Disney Chief Executive Bob Iger raised his original December bid for Fox’s cable networks, movie studios and internatio­nal assets to $38 per share from $28 on Wednesday. And Fox shareholde­rs will have the option to take 50 percent in greenbacks. The new entreaty is 9 percent above the $65 billion allcash offer Comcast made on June 13.

Fox’s board of directors deemed Disney’s enhanced offer as “superior” and postponed a shareholde­r vote for the deal originally scheduled for July 10.

Iger’s sweetener neatly addresses two issues: some Fox shareholde­rs may prefer cash, while others may want the Magic Kingdom’s stock. The Murdochs are likely interested in the latter. They could owe sizable taxes – the family owns a 17 percent economic stake in Fox, most of it wrapped up in a trust. Also, Disney has only one class of stock, unlike Comcast’s two-class structure. The offer would leave Fox shareholde­rs owning 19 percent of Disney. The Murdochs stand to be one of the biggest independen­t stakeholde­rs after the deal.

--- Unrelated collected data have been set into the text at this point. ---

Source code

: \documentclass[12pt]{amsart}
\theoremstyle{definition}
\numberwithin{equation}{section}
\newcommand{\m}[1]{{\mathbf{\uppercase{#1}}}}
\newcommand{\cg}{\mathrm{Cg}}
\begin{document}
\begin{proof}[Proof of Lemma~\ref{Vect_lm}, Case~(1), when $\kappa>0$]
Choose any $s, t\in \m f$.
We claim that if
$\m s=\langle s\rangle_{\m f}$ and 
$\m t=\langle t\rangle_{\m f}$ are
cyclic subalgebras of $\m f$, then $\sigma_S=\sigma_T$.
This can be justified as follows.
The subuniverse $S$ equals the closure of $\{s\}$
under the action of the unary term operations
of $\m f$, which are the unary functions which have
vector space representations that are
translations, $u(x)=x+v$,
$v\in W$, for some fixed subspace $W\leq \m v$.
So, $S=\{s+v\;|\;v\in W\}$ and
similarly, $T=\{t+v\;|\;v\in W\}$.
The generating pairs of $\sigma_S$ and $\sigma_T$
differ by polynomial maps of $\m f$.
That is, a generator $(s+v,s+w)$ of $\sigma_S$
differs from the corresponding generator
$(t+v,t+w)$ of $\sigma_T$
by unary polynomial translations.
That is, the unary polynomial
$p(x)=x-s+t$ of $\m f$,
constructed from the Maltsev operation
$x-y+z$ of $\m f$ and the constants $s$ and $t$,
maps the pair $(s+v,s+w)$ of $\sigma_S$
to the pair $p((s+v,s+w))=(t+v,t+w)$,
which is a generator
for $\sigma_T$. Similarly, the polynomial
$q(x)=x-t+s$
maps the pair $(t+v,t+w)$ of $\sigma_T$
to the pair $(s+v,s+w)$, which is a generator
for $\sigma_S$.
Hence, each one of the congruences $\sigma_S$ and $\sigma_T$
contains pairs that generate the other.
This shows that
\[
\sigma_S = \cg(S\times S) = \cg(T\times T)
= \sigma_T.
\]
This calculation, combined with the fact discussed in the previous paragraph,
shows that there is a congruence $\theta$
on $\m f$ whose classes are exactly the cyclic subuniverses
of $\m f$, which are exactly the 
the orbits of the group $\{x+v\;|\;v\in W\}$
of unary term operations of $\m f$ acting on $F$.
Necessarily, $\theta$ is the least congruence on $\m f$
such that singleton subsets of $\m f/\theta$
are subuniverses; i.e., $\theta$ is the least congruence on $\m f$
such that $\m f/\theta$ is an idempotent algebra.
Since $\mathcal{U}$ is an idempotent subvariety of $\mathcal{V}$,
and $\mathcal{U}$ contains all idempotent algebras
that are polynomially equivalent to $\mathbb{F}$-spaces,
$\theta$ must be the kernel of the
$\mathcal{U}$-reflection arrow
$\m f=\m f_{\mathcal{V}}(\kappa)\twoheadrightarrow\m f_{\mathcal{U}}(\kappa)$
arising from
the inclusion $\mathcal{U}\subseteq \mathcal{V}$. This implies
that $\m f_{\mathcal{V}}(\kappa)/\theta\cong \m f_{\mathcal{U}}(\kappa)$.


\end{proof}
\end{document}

Disney may have more room to up its bid than Comcast, too. Assume the company borrows $35 billion to fund the cash portion. Throw in its current net debt and the $13.8 billion it will assume from Fox and its leverage reaches $75 billion. Its debt multiple – after factoring in Fox’s estimated EBITDA and cost savings from the deal – would rise to three times estimated 2018 EBITDA from its current 1.5 times. That still leaves it shy of Comcast, which is willing to lever up some four times.

The rich mouse looks like it will win over the crazy Fox. But Comcast Chairman and Chief Executive Brian Roberts is not one to walk away empty handed. The cable giant is currently bidding $31 billion for Sky, throwing a wrench in the Murdochs’ plans to take full control. The European pay-TV provider would be a nice consolatio­n prize for Roberts, and wouldn’t break his budget.